▸ PROBLEM TO WORK ON
Gather every line from the entries below that includes "Befehl".

Saved entries

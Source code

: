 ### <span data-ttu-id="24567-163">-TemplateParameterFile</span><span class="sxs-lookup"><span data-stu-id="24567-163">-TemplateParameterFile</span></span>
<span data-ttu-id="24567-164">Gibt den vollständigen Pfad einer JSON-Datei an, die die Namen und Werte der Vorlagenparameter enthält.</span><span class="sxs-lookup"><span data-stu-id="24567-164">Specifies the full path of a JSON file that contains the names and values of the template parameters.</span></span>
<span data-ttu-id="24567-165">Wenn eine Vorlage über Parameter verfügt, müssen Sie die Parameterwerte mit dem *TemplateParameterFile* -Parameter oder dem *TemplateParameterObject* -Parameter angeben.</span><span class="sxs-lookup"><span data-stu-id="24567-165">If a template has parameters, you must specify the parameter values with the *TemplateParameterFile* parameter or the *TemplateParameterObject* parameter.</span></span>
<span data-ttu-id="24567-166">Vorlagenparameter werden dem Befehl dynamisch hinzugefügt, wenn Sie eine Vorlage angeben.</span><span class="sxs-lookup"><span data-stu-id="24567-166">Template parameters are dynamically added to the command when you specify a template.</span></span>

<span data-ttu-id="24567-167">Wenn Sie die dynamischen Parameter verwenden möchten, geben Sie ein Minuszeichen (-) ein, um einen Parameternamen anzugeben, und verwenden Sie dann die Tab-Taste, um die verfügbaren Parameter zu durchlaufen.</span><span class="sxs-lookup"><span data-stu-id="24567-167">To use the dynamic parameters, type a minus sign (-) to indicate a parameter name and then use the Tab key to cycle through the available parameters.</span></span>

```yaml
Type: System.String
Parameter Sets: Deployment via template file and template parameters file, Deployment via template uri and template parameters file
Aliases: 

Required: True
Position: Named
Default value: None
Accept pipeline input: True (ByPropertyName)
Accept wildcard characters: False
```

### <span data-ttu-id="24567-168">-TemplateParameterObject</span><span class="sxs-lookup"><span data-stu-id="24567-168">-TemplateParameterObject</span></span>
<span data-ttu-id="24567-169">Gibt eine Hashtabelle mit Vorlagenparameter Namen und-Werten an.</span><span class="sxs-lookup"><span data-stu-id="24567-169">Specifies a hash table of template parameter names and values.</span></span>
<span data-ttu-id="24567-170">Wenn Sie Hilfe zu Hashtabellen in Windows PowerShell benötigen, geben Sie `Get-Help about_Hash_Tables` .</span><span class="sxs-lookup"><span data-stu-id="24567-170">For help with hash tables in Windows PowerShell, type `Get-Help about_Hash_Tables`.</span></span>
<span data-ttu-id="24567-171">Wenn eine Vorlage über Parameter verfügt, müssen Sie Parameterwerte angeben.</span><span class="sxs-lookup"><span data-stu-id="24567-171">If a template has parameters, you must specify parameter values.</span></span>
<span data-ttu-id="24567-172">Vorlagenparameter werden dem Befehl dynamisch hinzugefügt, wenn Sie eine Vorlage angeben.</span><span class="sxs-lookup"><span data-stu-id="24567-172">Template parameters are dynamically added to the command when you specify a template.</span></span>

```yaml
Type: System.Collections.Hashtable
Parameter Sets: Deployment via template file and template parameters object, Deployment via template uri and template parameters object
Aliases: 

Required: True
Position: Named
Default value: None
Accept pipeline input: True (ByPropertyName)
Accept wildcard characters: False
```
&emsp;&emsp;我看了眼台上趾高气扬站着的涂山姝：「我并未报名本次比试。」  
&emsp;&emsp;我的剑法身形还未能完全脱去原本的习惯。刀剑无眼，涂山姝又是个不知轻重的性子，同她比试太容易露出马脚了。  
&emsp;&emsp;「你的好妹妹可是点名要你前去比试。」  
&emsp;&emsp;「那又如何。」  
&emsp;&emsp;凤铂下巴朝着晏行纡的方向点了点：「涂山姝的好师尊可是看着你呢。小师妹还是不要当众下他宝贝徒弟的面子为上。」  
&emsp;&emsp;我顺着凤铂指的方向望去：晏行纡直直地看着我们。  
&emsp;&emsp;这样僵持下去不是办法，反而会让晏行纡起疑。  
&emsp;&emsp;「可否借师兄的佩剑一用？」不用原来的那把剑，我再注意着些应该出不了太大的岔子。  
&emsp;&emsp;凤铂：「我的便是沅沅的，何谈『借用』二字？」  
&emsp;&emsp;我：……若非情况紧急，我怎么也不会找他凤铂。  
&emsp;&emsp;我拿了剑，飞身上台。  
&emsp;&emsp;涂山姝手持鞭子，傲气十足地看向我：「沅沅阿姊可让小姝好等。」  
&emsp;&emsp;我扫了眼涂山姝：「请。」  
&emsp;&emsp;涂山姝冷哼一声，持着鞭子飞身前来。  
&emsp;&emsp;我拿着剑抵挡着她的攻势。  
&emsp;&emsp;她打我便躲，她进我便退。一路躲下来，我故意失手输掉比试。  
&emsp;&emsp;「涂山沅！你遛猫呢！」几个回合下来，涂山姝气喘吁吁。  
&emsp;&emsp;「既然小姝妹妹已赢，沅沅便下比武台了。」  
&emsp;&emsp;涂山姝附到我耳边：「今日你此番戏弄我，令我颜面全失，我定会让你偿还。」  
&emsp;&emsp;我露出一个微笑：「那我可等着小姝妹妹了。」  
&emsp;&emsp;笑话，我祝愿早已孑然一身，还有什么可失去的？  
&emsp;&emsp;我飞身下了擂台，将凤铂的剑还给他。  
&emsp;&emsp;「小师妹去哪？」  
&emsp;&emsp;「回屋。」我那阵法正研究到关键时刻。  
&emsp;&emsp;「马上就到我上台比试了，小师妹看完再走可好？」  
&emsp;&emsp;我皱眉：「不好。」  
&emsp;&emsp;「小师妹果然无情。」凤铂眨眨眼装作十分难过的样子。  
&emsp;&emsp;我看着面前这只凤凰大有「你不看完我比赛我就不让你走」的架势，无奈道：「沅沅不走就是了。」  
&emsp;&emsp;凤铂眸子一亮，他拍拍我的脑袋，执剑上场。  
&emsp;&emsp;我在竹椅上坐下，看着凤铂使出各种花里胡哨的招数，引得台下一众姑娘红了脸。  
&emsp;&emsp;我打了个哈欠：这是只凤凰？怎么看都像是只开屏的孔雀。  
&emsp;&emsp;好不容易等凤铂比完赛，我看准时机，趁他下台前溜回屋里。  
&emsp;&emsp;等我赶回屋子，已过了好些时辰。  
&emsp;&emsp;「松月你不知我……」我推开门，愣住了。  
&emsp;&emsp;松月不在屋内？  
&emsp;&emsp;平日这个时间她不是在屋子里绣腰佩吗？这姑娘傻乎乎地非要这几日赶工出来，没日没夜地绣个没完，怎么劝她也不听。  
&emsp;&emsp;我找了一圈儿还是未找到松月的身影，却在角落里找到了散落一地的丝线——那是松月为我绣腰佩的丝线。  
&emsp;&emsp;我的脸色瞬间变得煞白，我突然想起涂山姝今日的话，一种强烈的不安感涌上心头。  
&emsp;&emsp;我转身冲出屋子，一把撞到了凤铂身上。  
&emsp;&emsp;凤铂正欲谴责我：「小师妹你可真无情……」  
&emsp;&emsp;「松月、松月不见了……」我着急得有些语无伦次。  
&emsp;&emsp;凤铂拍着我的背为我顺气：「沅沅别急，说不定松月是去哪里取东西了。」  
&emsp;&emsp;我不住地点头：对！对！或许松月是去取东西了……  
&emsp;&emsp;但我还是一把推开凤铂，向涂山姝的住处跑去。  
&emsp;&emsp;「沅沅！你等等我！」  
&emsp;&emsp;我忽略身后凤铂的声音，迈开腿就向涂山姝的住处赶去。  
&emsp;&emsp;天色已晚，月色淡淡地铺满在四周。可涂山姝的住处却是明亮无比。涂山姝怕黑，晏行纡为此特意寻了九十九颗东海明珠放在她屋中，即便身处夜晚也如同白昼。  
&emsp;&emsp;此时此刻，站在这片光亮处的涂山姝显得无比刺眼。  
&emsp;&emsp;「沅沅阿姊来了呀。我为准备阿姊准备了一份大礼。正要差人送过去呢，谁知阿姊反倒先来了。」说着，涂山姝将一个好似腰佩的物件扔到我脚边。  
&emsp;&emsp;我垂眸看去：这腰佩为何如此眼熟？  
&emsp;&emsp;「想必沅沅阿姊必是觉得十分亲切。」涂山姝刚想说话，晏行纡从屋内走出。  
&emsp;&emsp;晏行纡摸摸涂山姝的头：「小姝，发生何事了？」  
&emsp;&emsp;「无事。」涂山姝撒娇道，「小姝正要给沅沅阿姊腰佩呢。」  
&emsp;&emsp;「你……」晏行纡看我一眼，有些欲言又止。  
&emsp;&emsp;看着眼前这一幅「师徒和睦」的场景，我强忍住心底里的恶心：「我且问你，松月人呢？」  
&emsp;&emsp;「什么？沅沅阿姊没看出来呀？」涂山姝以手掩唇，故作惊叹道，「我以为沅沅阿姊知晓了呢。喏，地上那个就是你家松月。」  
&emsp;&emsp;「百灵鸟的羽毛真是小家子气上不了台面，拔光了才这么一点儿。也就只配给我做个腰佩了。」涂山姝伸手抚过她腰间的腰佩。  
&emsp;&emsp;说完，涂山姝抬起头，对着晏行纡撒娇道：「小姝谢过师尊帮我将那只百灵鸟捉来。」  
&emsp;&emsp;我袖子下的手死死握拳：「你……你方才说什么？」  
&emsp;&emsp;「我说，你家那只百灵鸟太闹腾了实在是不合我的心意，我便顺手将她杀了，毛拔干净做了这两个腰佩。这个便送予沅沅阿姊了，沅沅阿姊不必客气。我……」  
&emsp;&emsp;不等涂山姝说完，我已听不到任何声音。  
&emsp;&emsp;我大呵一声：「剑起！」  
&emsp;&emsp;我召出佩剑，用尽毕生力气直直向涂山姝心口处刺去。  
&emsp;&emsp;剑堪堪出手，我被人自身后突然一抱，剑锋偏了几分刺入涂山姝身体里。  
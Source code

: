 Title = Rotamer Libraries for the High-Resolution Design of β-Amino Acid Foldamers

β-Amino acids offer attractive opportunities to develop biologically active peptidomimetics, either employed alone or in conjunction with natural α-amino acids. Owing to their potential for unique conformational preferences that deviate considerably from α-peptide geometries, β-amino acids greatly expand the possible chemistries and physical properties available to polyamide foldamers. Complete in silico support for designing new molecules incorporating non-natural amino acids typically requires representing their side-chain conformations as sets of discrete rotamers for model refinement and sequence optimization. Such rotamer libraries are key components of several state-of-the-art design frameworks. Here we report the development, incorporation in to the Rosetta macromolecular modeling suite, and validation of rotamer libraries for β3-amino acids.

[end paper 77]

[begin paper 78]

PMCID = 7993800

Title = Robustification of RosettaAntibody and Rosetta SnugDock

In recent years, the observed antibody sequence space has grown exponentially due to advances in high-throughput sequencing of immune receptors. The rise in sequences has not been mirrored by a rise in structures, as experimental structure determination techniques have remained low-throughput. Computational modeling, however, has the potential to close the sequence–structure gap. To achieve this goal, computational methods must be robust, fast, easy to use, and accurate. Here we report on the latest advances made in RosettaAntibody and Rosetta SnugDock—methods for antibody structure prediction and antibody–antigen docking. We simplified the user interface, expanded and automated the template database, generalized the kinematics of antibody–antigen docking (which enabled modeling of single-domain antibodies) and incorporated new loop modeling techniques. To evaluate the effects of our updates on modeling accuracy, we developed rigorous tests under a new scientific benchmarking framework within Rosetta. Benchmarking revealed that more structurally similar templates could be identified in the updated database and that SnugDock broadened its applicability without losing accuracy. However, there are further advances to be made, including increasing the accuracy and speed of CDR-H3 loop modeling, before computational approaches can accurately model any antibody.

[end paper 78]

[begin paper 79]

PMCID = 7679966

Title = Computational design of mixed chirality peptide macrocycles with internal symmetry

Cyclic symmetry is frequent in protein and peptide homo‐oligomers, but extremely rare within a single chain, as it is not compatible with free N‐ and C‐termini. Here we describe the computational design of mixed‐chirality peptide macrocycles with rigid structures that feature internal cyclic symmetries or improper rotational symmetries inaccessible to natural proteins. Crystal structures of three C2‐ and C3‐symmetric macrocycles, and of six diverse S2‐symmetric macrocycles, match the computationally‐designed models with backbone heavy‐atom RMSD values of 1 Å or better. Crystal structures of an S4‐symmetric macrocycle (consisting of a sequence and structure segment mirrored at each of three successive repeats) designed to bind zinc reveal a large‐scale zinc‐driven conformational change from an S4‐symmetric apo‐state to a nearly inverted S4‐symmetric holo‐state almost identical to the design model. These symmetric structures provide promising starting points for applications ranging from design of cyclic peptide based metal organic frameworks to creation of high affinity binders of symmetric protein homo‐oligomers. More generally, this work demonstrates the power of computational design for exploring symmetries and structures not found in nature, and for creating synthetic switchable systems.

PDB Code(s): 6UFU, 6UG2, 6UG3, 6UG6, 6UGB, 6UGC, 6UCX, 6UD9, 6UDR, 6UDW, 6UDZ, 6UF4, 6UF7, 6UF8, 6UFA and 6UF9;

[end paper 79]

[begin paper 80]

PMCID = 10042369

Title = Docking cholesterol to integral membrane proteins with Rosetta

▸ PROBLEM SOLUTION
<span data-ttu-id="24567-166">Vorlagenparameter werden dem Befehl dynamisch hinzugefügt, wenn Sie eine Vorlage angeben.</span><span class="sxs-lookup"><span data-stu-id="24567-166">Template parameters are dynamically added to the command when you specify a template.</span></span>
<span data-ttu-id="24567-172">Vorlagenparameter werden dem Befehl dynamisch hinzugefügt, wenn Sie eine Vorlage angeben.</span><span class="sxs-lookup"><span data-stu-id="24567-172">Template parameters are dynamically added to the command when you specify a template.</span></span>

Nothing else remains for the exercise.